After criticism from staff, and a small increase in supplies, the VA on April 16 said those employees working with high-risk elderly or vulnerable veterans could now have one face mask per day.

Individual medical centers have wide discretion if they face shortages, including allowing employees in direct contact with covid-19 patients to use surgical masks instead of N95 respirators and permitting staff to bring their own.

All other VA staff would be encouraged to bring in handmade masks, even if they work in a building where the disease is present.

A complaint filed by the American Federation of Government Employees alleges that VA workers who came in contact with someone suspected of contracting the virus were told on orders of VA Secretary Robert Wilkie that they still had to report to work -- ignoring a 14-day quarantine period. The Occupational Safety and Health Administration is investigating.

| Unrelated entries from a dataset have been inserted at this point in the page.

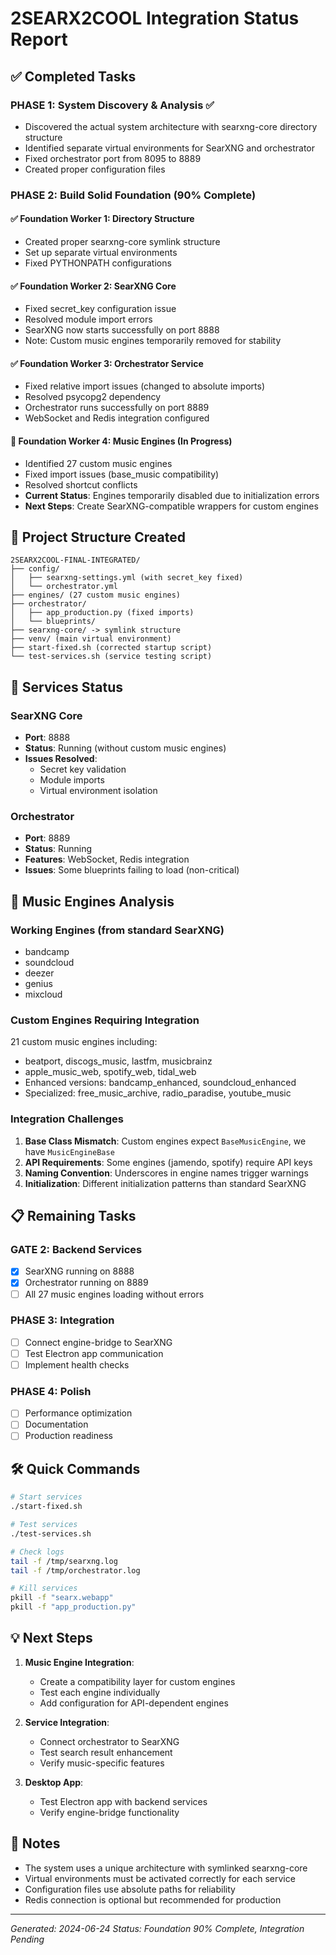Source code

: # 2SEARX2COOL Integration Status Report

## ✅ Completed Tasks

### PHASE 1: System Discovery & Analysis ✅
- Discovered the actual system architecture with searxng-core directory structure
- Identified separate virtual environments for SearXNG and orchestrator
- Fixed orchestrator port from 8095 to 8889
- Created proper configuration files

### PHASE 2: Build Solid Foundation (90% Complete)
#### ✅ Foundation Worker 1: Directory Structure
- Created proper searxng-core symlink structure
- Set up separate virtual environments
- Fixed PYTHONPATH configurations

#### ✅ Foundation Worker 2: SearXNG Core
- Fixed secret_key configuration issue
- Resolved module import errors
- SearXNG now starts successfully on port 8888
- Note: Custom music engines temporarily removed for stability

#### ✅ Foundation Worker 3: Orchestrator Service  
- Fixed relative import issues (changed to absolute imports)
- Resolved psycopg2 dependency
- Orchestrator runs successfully on port 8889
- WebSocket and Redis integration configured

#### 🔄 Foundation Worker 4: Music Engines (In Progress)
- Identified 27 custom music engines
- Fixed import issues (base_music compatibility)
- Resolved shortcut conflicts
- **Current Status**: Engines temporarily disabled due to initialization errors
- **Next Steps**: Create SearXNG-compatible wrappers for custom engines

## 📁 Project Structure Created

```
2SEARX2COOL-FINAL-INTEGRATED/
├── config/
│   ├── searxng-settings.yml (with secret_key fixed)
│   └── orchestrator.yml
├── engines/ (27 custom music engines)
├── orchestrator/
│   ├── app_production.py (fixed imports)
│   └── blueprints/
├── searxng-core/ -> symlink structure
├── venv/ (main virtual environment)
├── start-fixed.sh (corrected startup script)
└── test-services.sh (service testing script)
```

## 🚀 Services Status

### SearXNG Core
- **Port**: 8888
- **Status**: Running (without custom music engines)
- **Issues Resolved**:
  - Secret key validation
  - Module imports
  - Virtual environment isolation

### Orchestrator
- **Port**: 8889
- **Status**: Running
- **Features**: WebSocket, Redis integration
- **Issues**: Some blueprints failing to load (non-critical)

## 🎵 Music Engines Analysis

### Working Engines (from standard SearXNG)
- bandcamp
- soundcloud
- deezer
- genius
- mixcloud

### Custom Engines Requiring Integration
21 custom music engines including:
- beatport, discogs_music, lastfm, musicbrainz
- apple_music_web, spotify_web, tidal_web
- Enhanced versions: bandcamp_enhanced, soundcloud_enhanced
- Specialized: free_music_archive, radio_paradise, youtube_music

### Integration Challenges
1. **Base Class Mismatch**: Custom engines expect `BaseMusicEngine`, we have `MusicEngineBase`
2. **API Requirements**: Some engines (jamendo, spotify) require API keys
3. **Naming Convention**: Underscores in engine names trigger warnings
4. **Initialization**: Different initialization patterns than standard SearXNG

## 📋 Remaining Tasks

### GATE 2: Backend Services
- [x] SearXNG running on 8888
- [x] Orchestrator running on 8889
- [ ] All 27 music engines loading without errors

### PHASE 3: Integration
- [ ] Connect engine-bridge to SearXNG
- [ ] Test Electron app communication
- [ ] Implement health checks

### PHASE 4: Polish
- [ ] Performance optimization
- [ ] Documentation
- [ ] Production readiness

## 🛠️ Quick Commands

```bash
# Start services
./start-fixed.sh

# Test services
./test-services.sh

# Check logs
tail -f /tmp/searxng.log
tail -f /tmp/orchestrator.log

# Kill services
pkill -f "searx.webapp"
pkill -f "app_production.py"
```

## 💡 Next Steps

1. **Music Engine Integration**:
   - Create a compatibility layer for custom engines
   - Test each engine individually
   - Add configuration for API-dependent engines

2. **Service Integration**:
   - Connect orchestrator to SearXNG
   - Test search result enhancement
   - Verify music-specific features

3. **Desktop App**:
   - Test Electron app with backend services
   - Verify engine-bridge functionality

## 📝 Notes

- The system uses a unique architecture with symlinked searxng-core
- Virtual environments must be activated correctly for each service
- Configuration files use absolute paths for reliability
- Redis connection is optional but recommended for production

---
*Generated: 2024-06-24*
*Status: Foundation 90% Complete, Integration Pending*
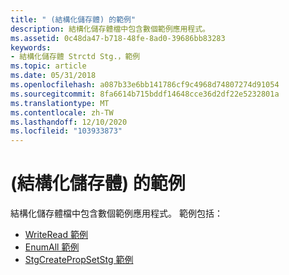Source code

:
 ```yaml
---
title: " (結構化儲存體) 的範例"
description: 結構化儲存體檔中包含數個範例應用程式。
ms.assetid: 0c48da47-b718-48fe-8ad0-39686bb83283
keywords:
- 結構化儲存體 Strctd Stg.，範例
ms.topic: article
ms.date: 05/31/2018
ms.openlocfilehash: a087b33e6bb141786cf9c4968d74807274d91054
ms.sourcegitcommit: 8fa6614b715bddf14648cce36d2df22e5232801a
ms.translationtype: MT
ms.contentlocale: zh-TW
ms.lasthandoff: 12/10/2020
ms.locfileid: "103933873"
---
```

# <a name="samples-structured-storage"></a> (結構化儲存體) 的範例

結構化儲存體檔中包含數個範例應用程式。 範例包括：

-   [WriteRead 範例](writeread-sample.md)
-   [EnumAll 範例](enumall-sample.md)
-   [StgCreatePropSetStg 範例](stgcreatepropsetstg-sample.md)

 

 




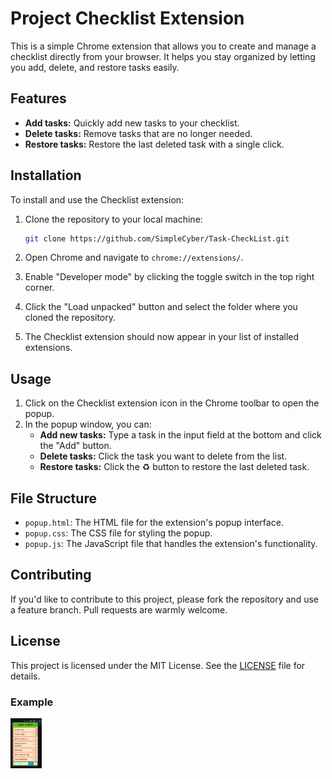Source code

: # Project Checklist Extension

This is a simple Chrome extension that allows you to create and manage a checklist directly from your browser. It helps you stay organized by letting you add, delete, and restore tasks easily.

## Features

- **Add tasks:** Quickly add new tasks to your checklist.
- **Delete tasks:** Remove tasks that are no longer needed.
- **Restore tasks:** Restore the last deleted task with a single click.

## Installation

To install and use the Checklist extension:

1. Clone the repository to your local machine:

   ```bash
   git clone https://github.com/SimpleCyber/Task-CheckList.git
   ```

2. Open Chrome and navigate to `chrome://extensions/`.

3. Enable "Developer mode" by clicking the toggle switch in the top right corner.

4. Click the "Load unpacked" button and select the folder where you cloned the repository.

5. The Checklist extension should now appear in your list of installed extensions.

## Usage

1. Click on the Checklist extension icon in the Chrome toolbar to open the popup.
2. In the popup window, you can:
   - **Add new tasks:** Type a task in the input field at the bottom and click the "Add" button.
   - **Delete tasks:** Click the task you want to delete from the list.
   - **Restore tasks:** Click the ♻️ button to restore the last deleted task.

## File Structure

- `popup.html`: The HTML file for the extension's popup interface.
- `popup.css`: The CSS file for styling the popup.
- `popup.js`: The JavaScript file that handles the extension's functionality.

## Contributing

If you'd like to contribute to this project, please fork the repository and use a feature branch. Pull requests are warmly welcome.

## License

This project is licensed under the MIT License. See the [LICENSE](LICENSE) file for details.

### Example
<img src="Screenshot 2024-07-16 095742.png" alt="Checklist Extension" height="80px" width="50px">
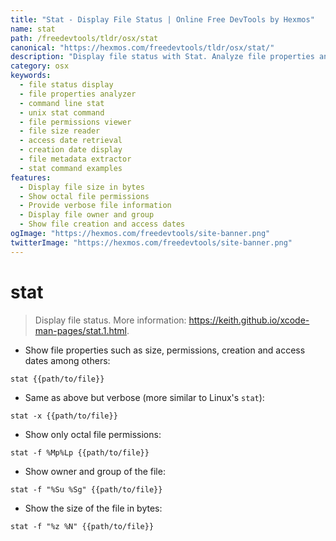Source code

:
 ```yaml
---
title: "Stat - Display File Status | Online Free DevTools by Hexmos"
name: stat
path: /freedevtools/tldr/osx/stat
canonical: "https://hexmos.com/freedevtools/tldr/osx/stat/"
description: "Display file status with Stat. Analyze file properties and permissions effortlessly using this command line tool. Free online tool, no registration required."
category: osx
keywords:
  - file status display
  - file properties analyzer
  - command line stat
  - unix stat command
  - file permissions viewer
  - file size reader
  - access date retrieval
  - creation date display
  - file metadata extractor
  - stat command examples
features:
  - Display file size in bytes
  - Show octal file permissions
  - Provide verbose file information
  - Display file owner and group
  - Show file creation and access dates
ogImage: "https://hexmos.com/freedevtools/site-banner.png"
twitterImage: "https://hexmos.com/freedevtools/site-banner.png"
---
```


# stat

> Display file status.
> More information: <https://keith.github.io/xcode-man-pages/stat.1.html>.

- Show file properties such as size, permissions, creation and access dates among others:

`stat {{path/to/file}}`

- Same as above but verbose (more similar to Linux's `stat`):

`stat -x {{path/to/file}}`

- Show only octal file permissions:

`stat -f %Mp%Lp {{path/to/file}}`

- Show owner and group of the file:

`stat -f "%Su %Sg" {{path/to/file}}`

- Show the size of the file in bytes:

`stat -f "%z %N" {{path/to/file}}`
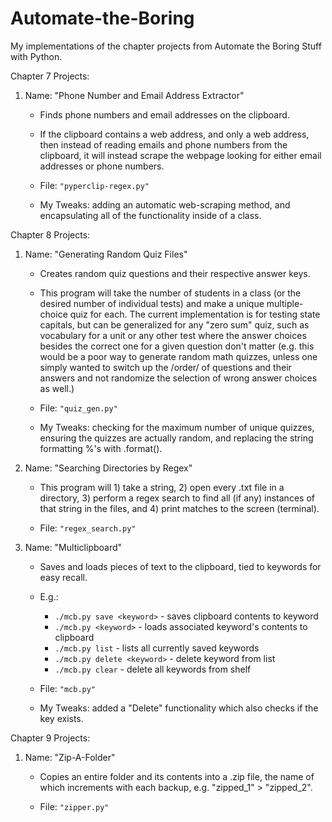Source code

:# Automate-the-Boring
My implementations of the chapter projects from Automate the Boring Stuff with Python.

Chapter 7 Projects:


  1.  Name: "Phone Number and Email Address Extractor"  
  
      * Finds phone numbers and email addresses on the clipboard.  
  
      * If the clipboard contains a web address, and only a web address, then instead of reading
      emails and phone numbers from the clipboard, it will instead scrape the webpage looking for 
      either email addresses or phone numbers.  

      * File: ```"pyperclip-regex.py"```  
      
      * My Tweaks: adding an automatic web-scraping method, and encapsulating all of the functionality inside of a class. 
      
  
Chapter 8 Projects:  

  
  1.  Name: "Generating Random Quiz Files"  
  
      * Creates random quiz questions and their respective answer keys.

      * This program will take the number of students in a class (or the desired number of individual tests) and make a unique multiple-choice quiz for each. The current implementation is for testing state capitals, but can be generalized for any "zero sum" quiz, such as vocabulary for a unit or any other test where the answer choices besides the correct one for a given question don't matter (e.g. this would be a poor way to generate random math quizzes, unless one simply wanted to switch up the /order/ of questions and their answers and not randomize the selection of wrong answer choices as well.)
  
      * File: ```"quiz_gen.py"```  
      
      * My Tweaks: checking for the maximum number of unique quizzes, ensuring the quizzes are actually random, and replacing the string formatting %'s with .format().  
      
      
  2.  Name: "Searching Directories by Regex"  
  
      * This program will 1) take a string, 2) open every .txt file in a directory, 3) perform a regex search to find all (if any) instances of that string in the files, and 4) print matches to the screen (terminal).
  
      * File: ```"regex_search.py"```  
      
      
  3.  Name: "Multiclipboard"
  
      * Saves and loads pieces of text to the clipboard, tied to keywords for easy recall.

      * E.g.:   
        * ```./mcb.py save <keyword>```     - saves clipboard contents to keyword
        * ```./mcb.py <keyword>```         - loads associated keyword's contents to clipboard
        * ```./mcb.py list```               - lists all currently saved keywords
        * ```./mcb.py delete <keyword>```   - delete keyword from list
        * ```./mcb.py clear```              - delete all keywords from shelf
  
      * File: ```"mcb.py"```  
      
      * My Tweaks: added a "Delete" functionality which also checks if the key exists.
      
      
Chapter 9 Projects:

  1.  Name: "Zip-A-Folder"  
      
      * Copies an entire folder and its contents into a .zip file, the name of which increments with each backup, e.g. "zipped_1" > "zipped_2".
  
      * File: ```"zipper.py"```  
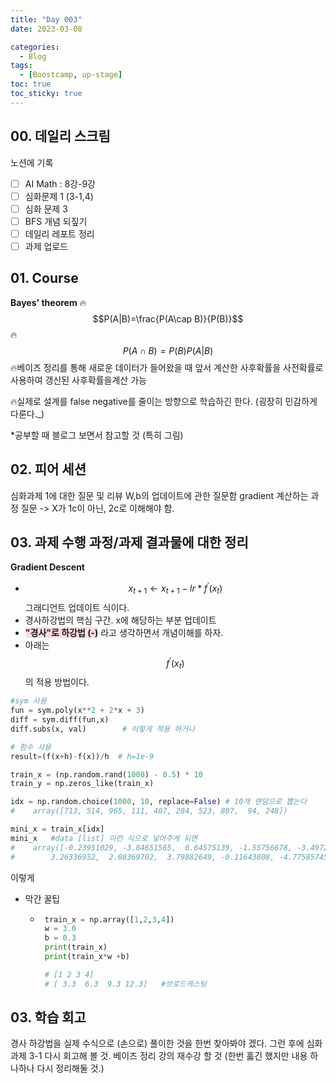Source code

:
```yaml
---
title: "Day 003"
date: 2023-03-08

categories:
  - Blog
tags:
  - [Boostcamp, up-stage]
toc: true
toc_sticky: true
---
```


## 00. 데일리 스크림
노션에 기록
- [ ]  AI Math : 8강-9강
- [ ]  심화문제 1 (3-1,4)
- [ ]  심화 문제 3
- [ ]  BFS 개념 되짚기
- [ ]  데일리 레포트 정리
- [ ]  과제 업로드

## 01. Course
**Bayes' theorem**
🔥$$P(A|B)=\frac{P(A\cap B)}{P(B)}$$
🔥$$P(A\cap B)=P(B)P(A|B)$$
🔥베이즈 정리를 통해 새로운 데이터가 들어왔을 때 앞서 계산한 사후확률을 사전확률로 사용하여 갱신된 사후확률을계산 가능

🔥실제로 설계를 false negative를 줄이는 방향으로 학습하긴 한다. (굉장히 민감하게 다룬다._)

*공부할 때 블로그 보면서 참고할 것 (특히 그림)


## 02. 피어 세션
심화과제 1에 대한 질문 및 리뷰 
W,b의 업데이트에 관한 질문함
gradient 계산하는 과정 질문 -> X가 1c이 아닌, 2c로 이해해야 함.


## 03. 과제 수행 과정/과제 결과물에 대한 정리

**Gradient Descent**  
- <span style="background-color:#ffdce0">$$x_{t+1} \leftarrow x_{t+1}-lr*{f}^{'}(x_{t})$$</span>  그래디언트 업데이트 식이다.
- 경사하강법의 핵심 구간. x에 해당하는 부분 업데이트
- <span style="background-color:#ffdce0"> **"경사"로 하강법 (-)**</span> 라고 생각하면서 개념이해를 하자.
- 아래는 $${f}^{'}(x_{t})$$의 적용 방법이다.  

```python
#sym 사용
fun = sym.poly(x**2 + 2*x + 3)
diff = sym.diff(fun,x)
diff.subs(x, val)        # 이렇게 적용 하거나 

# 함수 사용              
result=(f(x+h)-f(x))/h  # h=1e-9
```
```python
train_x = (np.random.rand(1000) - 0.5) * 10
train_y = np.zeros_like(train_x)

idx = np.random.choice(1000, 10, replace=False) # 10개 랜덤으로 뽑는다
#    array([713, 514, 965, 111, 407, 284, 523, 807,  94, 248])

mini_x = train_x[idx]
mini_x   #data [list] 이런 식으로 넣어주게 되면
#    array([-0.23951029, -3.84651565,  0.64575139, -1.55756678, -3.49724245,
#        3.26336952,  2.08369702,  3.79882649, -0.11643808, -4.77585745])
```
이렇게 

- 막간 꿀팁
  - ```python 
     train_x = np.array([1,2,3,4])
     w = 3.0
     b = 0.3
     print(train_x)
     print(train_x*w +b)

     # [1 2 3 4]
     # [ 3.3  6.3  9.3 12.3]   #브로드캐스팅
     ```


## 03. 학습 회고
경사 하강법을 실제 수식으로 (손으로) 풀이한 것을 한번 찾아봐야 겠다.
그런 후에 심화과제 3-1 다시 회고해 볼 것.
베이즈 정리 강의 재수강 할 것 (한번 훓긴 했지만 내용 하나하나 다시 정리해둘 것.)


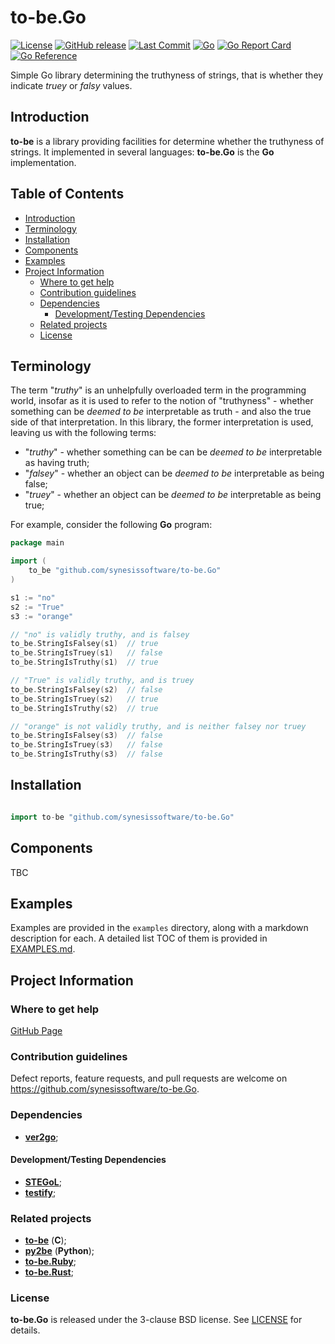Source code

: # to-be.Go <!-- omit in toc -->


[![License](https://img.shields.io/badge/License-BSD_3--Clause-blue.svg)](https://img.shields.io/badge/License-BSD_3--Clause-blue.svg)
[![GitHub release](https://img.shields.io/github/v/release/synesissoftware/to-be.Go.svg)](https://github.com/synesissoftware/to-be.Go/releases/latest)
[![Last Commit](https://img.shields.io/github/last-commit/synesissoftware/to-be.Go)](https://github.com/synesissoftware/to-be.Go/commits/master)
[![Go](https://github.com/synesissoftware/to-be.Go/actions/workflows/go.yml/badge.svg)](https://github.com/synesissoftware/to-be.Go/actions/workflows/go.yml)
[![Go Report Card](https://goreportcard.com/badge/github.com/synesissoftware/to-be.Go)](https://goreportcard.com/report/github.com/synesissoftware/to-be.Go)
[![Go Reference](https://pkg.go.dev/badge/github.com/synesissoftware/to-be.Go.svg)](https://pkg.go.dev/github.com/synesissoftware/to-be.Go)

Simple Go library determining the truthyness of strings, that is whether they indicate *truey* or *falsy* values.


## Introduction

**to-be** is a library providing facilities for determine whether the truthyness of strings. It implemented in several languages: **to-be.Go** is the **Go** implementation.


## Table of Contents <!-- omit in toc -->

- [Introduction](#introduction)
- [Terminology](#terminology)
- [Installation](#installation)
- [Components](#components)
- [Examples](#examples)
- [Project Information](#project-information)
	- [Where to get help](#where-to-get-help)
	- [Contribution guidelines](#contribution-guidelines)
	- [Dependencies](#dependencies)
		- [Development/Testing Dependencies](#developmenttesting-dependencies)
	- [Related projects](#related-projects)
	- [License](#license)


## Terminology

The term "*truthy*" is an unhelpfully overloaded term in the programming world, insofar as it is used to refer to the notion of "truthyness" - whether something can be _deemed to be_ interpretable as truth - and also the true side of that interpretation. In this library, the former interpretation is used, leaving us with the following terms:

* "*truthy*" - whether something can be can be _deemed to be_ interpretable as having truth;
* "*falsey*" - whether an object can be _deemed to be_ interpretable as being false;
* "*truey*" - whether an object can be _deemed to be_ interpretable as being true;

For example, consider the following **Go** program:

```Go
package main

import (
	to_be "github.com/synesissoftware/to-be.Go"
)

s1 := "no"
s2 := "True"
s3 := "orange"

// "no" is validly truthy, and is falsey
to_be.StringIsFalsey(s1)  // true
to_be.StringIsTruey(s1)   // false
to_be.StringIsTruthy(s1)  // true

// "True" is validly truthy, and is truey
to_be.StringIsFalsey(s2)  // false
to_be.StringIsTruey(s2)   // true
to_be.StringIsTruthy(s2)  // true

// "orange" is not validly truthy, and is neither falsey nor truey
to_be.StringIsFalsey(s3)  // false
to_be.StringIsTruey(s3)   // false
to_be.StringIsTruthy(s3)  // false
```


## Installation

```Go

import to-be "github.com/synesissoftware/to-be.Go"
```

## Components

TBC

## Examples

Examples are provided in the ```examples``` directory, along with a markdown description for each. A detailed list TOC of them is provided in [EXAMPLES.md](./EXAMPLES.md).

## Project Information

### Where to get help

[GitHub Page](https://github.com/synesissoftware/to-be.Go "GitHub Page")

### Contribution guidelines

Defect reports, feature requests, and pull requests are welcome on https://github.com/synesissoftware/to-be.Go.


### Dependencies

* [**ver2go**](https://github.com/synesissoftware/ver2go/);


#### Development/Testing Dependencies

* [**STEGoL**](https://github.com/synesissoftware/STEGoL/);
* [**testify**](https://github.com/stretchr/testify);


### Related projects

* [**to-be**](https://github.com/synesissoftware/to-be) (**C**);
* [**py2be**](https://github.com/synesissoftware/py2be) (**Python**);
* [**to-be.Ruby**](https://github.com/synesissoftware/to-be.Ruby);
* [**to-be.Rust**](https://github.com/synesissoftware/to-be.Rust);


### License

**to-be.Go** is released under the 3-clause BSD license. See [LICENSE](./LICENSE) for details.


<!-- ########################### end of file ########################### -->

The staff and equipment shortages are creating chaos at the VA medical center in Brooklyn, N.Y., according to Maria Lobifaro, an intensive care nurse.

"Usually the ratio is one nurse to two critical patients. I'm having five critical ICU patients on ventilators," said Lobifaro, who also is a member of National Nurses United, which has organized protests as VA facilities in Brooklyn and Baltimore.

"This has happened four times in the last week and a half. It's to the point where ... my hands are trembling because of what I'm going to walk into," she continued. "I've never seen anything like this."


A group of Senate Democrats blames Trump for a "broken procurement and distribution system developed by this administration."

"Those who care for veterans should not be afraid to wake up every morning, go to work and help save veterans' lives," says a letter sent to the White House on Thursday by Sen. Jon Tester of Montana, the top Democrat on the Senate Veterans Affairs Committee. More than a dozen senators joined him, including Sens. Bernie Sanders of Vermont, Elizabeth Warren of Massachusetts and Kamala Harris of California, all former 2020 presidential contenders.

Wilkie defended his agency's response.

"We have the lowest employee infection rate in the world. It is less than half of 1 percent," he said Wednesday on MSNBC, citing higher rates in Italy and elsewhere in the U.S.

Irma Westmoreland, a nurse at the Charlie Norwood VA in Augusta, Ga., said it's hard for nurses to be tested, so no one really knows how bad the situation is.

"We are told if you have symptoms or feel like you have been exposed and you want to be tested unless you are veteran, you can't be tested," said Westmoreland, another NNU member, adding that employees are told go to their own doctors if they want to be tested.

"It's stressful for the nurses to be in this environment," she said. "But it's even more stressful when they don't have information they need."

Information for this article was contributed by Michael Casey and Hope Yen of The Associated Press; and by Bill Bowden of The Arkansas Democrat-Gazette.